Report every line of the listing below in which the string "right" occurs.

::: Study material :::

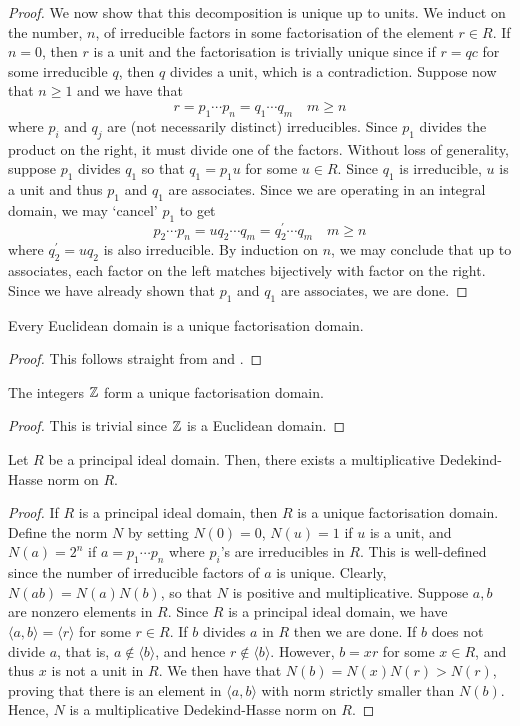 \begin{proof}
    We now show that this decomposition is unique up to units. We induct on the number, $n$, of irreducible factors in some factorisation of the element $r \in R$. If $n = 0$, then $r$ is a unit and the factorisation is trivially unique since if $r = qc$ for some irreducible $q$, then $q$ divides a unit, which is a contradiction. Suppose now that $n \geq 1$ and we have that
    \[
        r = p_1 \cdots p_n = q_1 \cdots q_m \quad m \geq n
    \]
    where $p_i$ and $q_j$ are (not necessarily distinct) irreducibles. Since $p_1$ divides the product on the right, it must divide one of the factors. Without loss of generality, suppose $p_1$ divides $q_1$ so that $q_1 = p_1 u$ for some $u \in R$. Since $q_1$ is irreducible, $u$ is a unit and thus $p_1$ and $q_1$ are associates. Since we are operating in an integral domain, we may `cancel' $p_1$ to get
    \[
        p_2 \cdots p_n = u q_2 \cdots q_m = q_2^{\prime} \cdots q_m \quad m \geq n
    \]
    where $q_2^{\prime} = uq_2$ is also irreducible. By induction on $n$, we may conclude that up to associates, each factor on the left matches bijectively with factor on the right. Since we have already shown that $p_1$ and $q_1$ are associates, we are done.
\end{proof}
\begin{cor} \label{cor:ED-is-UFD}
    Every Euclidean domain is a unique factorisation domain.
\end{cor}
\begin{proof}
    This follows straight from  and .
\end{proof}
\begin{cor} \label{cor:FTAr-UFD}
    The integers $\mathbb{Z}$ form a unique factorisation domain.
\end{cor}
\begin{proof}
    This is trivial since $\mathbb{Z}$ is a Euclidean domain.
\end{proof}

\begin{prop}
    Let $R$ be a principal ideal domain. Then, there exists a multiplicative Dedekind-Hasse norm on $R$.
\end{prop}
\begin{proof}
    If $R$ is a principal ideal domain, then $R$ is a unique factorisation domain. Define the norm $N$ by setting $N(0) = 0$, $N(u) = 1$ if $u$ is a unit, and $N(a) = 2^n$ if $a = p_1 \cdots p_n$ where $p_i$'s are irreducibles in $R$. This is well-defined since the number of irreducible factors of $a$ is unique. Clearly, $N(ab) = N(a)N(b)$, so that $N$ is positive and multiplicative. Suppose $a,b$ are nonzero elements in $R$. Since $R$ is a principal ideal domain, we have $\langle a,b \rangle = \langle r \rangle$ for some $r \in R$. If $b$ divides $a$ in $R$ then we are done. If $b$ does not divide $a$, that is, $a \notin \langle b \rangle$, and hence $r \notin \langle b \rangle$. However, $b = xr$ for some $x \in R$, and thus $x$ is not a unit in $R$. We then have that $N(b) = N(x)N(r) > N(r)$, proving that there is an element in $\langle a,b \rangle$ with norm strictly smaller than $N(b)$. Hence, $N$ is a multiplicative Dedekind-Hasse norm on $R$.
\end{proof}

:::

Answer to the exercise:
    where $p_i$ and $q_j$ are (not necessarily distinct) irreducibles. Since $p_1$ divides the product on the right, it must divide one of the factors. Without loss of generality, suppose $p_1$ divides $q_1$ so that $q_1 = p_1 u$ for some $u \in R$. Since $q_1$ is irreducible, $u$ is a unit and thus $p_1$ and $q_1$ are associates. Since we are operating in an integral domain, we may `cancel' $p_1$ to get
    where $q_2^{\prime} = uq_2$ is also irreducible. By induction on $n$, we may conclude that up to associates, each factor on the left matches bijectively with factor on the right. Since we have already shown that $p_1$ and $q_1$ are associates, we are done.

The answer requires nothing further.